### Your task
Go over the data and keep only the lines that include "proof".

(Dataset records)
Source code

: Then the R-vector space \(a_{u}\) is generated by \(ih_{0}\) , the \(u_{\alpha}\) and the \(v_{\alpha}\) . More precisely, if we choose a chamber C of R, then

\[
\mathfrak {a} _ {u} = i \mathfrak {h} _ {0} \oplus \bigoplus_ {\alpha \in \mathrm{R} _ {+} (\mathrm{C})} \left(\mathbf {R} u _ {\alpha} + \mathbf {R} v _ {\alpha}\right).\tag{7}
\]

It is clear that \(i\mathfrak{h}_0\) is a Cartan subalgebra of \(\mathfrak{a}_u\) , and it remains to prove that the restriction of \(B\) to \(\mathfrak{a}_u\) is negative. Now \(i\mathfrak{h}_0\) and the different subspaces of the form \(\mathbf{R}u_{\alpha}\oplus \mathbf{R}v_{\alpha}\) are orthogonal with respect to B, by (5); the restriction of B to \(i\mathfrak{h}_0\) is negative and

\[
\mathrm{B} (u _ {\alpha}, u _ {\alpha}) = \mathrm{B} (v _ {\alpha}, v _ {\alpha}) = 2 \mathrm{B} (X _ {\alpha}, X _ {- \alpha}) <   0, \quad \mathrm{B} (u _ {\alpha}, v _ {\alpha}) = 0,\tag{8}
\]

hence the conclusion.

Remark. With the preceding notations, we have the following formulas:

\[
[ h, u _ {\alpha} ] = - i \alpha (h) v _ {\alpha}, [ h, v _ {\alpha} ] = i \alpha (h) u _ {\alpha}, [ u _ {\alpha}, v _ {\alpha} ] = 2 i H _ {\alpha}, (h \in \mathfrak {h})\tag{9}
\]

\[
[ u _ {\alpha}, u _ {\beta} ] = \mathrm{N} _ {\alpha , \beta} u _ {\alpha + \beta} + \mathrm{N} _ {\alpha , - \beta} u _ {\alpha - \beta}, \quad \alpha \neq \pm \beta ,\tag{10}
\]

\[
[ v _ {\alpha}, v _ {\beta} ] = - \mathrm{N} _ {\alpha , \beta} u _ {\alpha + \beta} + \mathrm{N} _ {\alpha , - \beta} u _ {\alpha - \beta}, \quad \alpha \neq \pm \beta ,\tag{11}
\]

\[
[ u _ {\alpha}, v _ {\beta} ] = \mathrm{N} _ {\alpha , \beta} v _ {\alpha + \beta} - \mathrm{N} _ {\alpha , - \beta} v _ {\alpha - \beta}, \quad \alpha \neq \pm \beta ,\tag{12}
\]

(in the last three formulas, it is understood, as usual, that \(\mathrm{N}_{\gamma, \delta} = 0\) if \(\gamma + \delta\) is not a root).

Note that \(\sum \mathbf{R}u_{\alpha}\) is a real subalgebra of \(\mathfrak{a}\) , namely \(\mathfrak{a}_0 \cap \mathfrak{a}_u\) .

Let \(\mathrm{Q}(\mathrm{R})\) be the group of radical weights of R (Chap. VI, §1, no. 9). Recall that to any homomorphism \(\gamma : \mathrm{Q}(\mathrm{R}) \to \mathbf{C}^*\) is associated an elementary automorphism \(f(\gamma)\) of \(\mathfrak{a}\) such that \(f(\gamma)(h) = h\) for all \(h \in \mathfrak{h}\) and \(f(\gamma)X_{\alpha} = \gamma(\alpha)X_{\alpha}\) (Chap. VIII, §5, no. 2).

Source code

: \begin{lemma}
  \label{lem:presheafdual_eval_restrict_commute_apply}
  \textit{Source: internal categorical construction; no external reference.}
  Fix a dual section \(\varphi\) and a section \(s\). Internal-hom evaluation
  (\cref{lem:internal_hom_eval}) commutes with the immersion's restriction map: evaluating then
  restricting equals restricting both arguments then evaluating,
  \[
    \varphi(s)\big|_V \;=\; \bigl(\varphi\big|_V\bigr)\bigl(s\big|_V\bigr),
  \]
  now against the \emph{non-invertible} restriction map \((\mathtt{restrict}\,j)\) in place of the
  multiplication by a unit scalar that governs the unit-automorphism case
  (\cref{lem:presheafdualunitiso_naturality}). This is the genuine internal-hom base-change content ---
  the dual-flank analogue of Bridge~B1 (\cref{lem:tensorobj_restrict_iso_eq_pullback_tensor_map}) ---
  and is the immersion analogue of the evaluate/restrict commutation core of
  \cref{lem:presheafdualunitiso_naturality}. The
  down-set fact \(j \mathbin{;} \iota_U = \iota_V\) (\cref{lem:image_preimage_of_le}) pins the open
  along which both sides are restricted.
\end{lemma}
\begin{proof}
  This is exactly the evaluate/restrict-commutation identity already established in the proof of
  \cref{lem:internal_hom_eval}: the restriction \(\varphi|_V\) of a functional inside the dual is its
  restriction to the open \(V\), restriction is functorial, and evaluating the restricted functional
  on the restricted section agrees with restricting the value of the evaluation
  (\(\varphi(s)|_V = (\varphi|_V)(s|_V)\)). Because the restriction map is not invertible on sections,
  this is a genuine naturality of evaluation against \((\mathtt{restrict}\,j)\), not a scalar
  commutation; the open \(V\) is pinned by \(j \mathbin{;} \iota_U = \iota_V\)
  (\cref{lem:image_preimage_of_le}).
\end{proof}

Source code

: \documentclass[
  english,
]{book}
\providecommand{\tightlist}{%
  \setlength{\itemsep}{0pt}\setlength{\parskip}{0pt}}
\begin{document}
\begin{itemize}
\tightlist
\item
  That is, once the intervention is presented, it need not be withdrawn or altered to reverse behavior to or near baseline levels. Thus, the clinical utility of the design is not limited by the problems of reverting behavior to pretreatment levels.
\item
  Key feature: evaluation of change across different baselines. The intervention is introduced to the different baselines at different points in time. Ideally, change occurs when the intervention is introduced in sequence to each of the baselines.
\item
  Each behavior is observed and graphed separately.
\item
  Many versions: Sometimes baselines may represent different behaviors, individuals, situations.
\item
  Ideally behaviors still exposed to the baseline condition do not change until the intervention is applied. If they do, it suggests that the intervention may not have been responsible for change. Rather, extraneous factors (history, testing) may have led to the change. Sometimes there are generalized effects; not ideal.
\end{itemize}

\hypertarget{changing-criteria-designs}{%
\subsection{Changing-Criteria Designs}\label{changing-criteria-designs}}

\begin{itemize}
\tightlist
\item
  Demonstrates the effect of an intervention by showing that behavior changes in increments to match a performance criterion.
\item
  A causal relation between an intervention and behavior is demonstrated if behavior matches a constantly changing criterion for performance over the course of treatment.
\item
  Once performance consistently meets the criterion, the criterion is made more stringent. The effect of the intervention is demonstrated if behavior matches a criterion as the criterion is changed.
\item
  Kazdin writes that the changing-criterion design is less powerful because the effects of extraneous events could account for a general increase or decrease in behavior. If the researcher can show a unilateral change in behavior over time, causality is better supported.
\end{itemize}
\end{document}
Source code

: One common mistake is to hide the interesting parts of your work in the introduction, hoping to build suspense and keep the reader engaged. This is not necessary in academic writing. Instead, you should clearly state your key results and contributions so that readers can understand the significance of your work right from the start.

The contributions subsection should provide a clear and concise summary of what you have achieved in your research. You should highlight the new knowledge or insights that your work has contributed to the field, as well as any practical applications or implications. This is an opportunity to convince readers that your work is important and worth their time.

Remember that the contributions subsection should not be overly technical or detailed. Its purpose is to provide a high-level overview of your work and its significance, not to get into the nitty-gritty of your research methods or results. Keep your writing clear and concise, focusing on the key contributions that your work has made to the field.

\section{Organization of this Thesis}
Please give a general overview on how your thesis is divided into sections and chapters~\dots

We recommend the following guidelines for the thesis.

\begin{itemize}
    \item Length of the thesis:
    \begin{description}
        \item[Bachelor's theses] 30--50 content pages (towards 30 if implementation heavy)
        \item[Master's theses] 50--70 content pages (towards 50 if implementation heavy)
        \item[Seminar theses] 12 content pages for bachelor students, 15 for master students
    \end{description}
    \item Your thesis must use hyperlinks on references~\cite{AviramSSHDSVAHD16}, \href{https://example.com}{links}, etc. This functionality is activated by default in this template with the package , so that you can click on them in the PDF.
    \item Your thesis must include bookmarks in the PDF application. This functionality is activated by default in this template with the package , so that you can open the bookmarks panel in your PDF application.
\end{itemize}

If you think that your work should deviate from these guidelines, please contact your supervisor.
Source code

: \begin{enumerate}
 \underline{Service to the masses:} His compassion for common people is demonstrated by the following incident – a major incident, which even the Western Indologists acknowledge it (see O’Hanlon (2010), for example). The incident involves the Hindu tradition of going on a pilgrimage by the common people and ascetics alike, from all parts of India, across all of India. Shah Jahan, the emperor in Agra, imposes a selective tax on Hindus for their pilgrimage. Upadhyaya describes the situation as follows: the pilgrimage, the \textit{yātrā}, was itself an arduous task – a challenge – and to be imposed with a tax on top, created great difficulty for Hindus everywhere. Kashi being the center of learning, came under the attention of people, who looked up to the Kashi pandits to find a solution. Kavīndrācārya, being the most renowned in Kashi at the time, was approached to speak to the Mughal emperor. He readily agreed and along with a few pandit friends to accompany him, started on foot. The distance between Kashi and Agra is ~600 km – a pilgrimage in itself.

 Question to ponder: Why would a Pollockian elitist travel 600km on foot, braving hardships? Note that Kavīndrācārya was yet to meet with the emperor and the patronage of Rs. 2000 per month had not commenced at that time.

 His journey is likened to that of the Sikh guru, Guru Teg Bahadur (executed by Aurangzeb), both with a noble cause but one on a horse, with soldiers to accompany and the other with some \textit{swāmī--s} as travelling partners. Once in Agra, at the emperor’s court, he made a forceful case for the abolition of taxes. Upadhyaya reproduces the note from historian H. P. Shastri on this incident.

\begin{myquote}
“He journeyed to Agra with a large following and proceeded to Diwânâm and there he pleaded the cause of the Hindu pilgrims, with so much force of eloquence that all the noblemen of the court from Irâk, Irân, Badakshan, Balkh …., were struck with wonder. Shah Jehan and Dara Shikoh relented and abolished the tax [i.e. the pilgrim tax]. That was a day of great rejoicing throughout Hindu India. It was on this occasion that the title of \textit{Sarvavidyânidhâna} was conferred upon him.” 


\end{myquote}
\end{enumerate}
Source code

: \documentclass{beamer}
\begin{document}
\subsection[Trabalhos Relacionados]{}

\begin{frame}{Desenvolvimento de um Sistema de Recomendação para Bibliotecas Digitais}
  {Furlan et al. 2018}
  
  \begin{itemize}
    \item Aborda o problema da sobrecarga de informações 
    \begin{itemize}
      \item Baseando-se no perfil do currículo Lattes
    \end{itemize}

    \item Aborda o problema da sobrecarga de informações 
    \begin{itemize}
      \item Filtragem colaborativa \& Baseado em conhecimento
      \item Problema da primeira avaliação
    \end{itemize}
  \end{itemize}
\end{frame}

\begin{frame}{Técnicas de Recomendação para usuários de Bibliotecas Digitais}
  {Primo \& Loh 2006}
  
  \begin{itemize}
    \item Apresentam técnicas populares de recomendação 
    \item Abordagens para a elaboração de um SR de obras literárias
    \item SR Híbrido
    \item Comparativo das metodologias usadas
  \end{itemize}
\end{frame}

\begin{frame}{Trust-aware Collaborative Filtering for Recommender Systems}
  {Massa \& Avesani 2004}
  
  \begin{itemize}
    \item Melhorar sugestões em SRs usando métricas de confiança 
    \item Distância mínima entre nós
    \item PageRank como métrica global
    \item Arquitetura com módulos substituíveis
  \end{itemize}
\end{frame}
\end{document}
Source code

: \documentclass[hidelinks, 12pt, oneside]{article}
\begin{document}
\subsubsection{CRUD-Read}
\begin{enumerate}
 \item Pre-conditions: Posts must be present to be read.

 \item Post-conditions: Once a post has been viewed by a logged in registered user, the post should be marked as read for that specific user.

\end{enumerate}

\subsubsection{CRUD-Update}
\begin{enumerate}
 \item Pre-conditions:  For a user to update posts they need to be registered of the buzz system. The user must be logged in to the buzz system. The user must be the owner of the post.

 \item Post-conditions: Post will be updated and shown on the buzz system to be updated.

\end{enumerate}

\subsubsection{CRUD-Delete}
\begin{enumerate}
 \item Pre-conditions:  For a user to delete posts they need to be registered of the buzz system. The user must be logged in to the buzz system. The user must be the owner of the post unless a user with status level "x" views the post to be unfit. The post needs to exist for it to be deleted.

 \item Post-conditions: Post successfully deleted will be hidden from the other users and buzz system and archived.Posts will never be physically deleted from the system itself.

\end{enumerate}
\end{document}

### The answer
\begin{proof}
  This is exactly the evaluate/restrict-commutation identity already established in the proof of
\end{proof}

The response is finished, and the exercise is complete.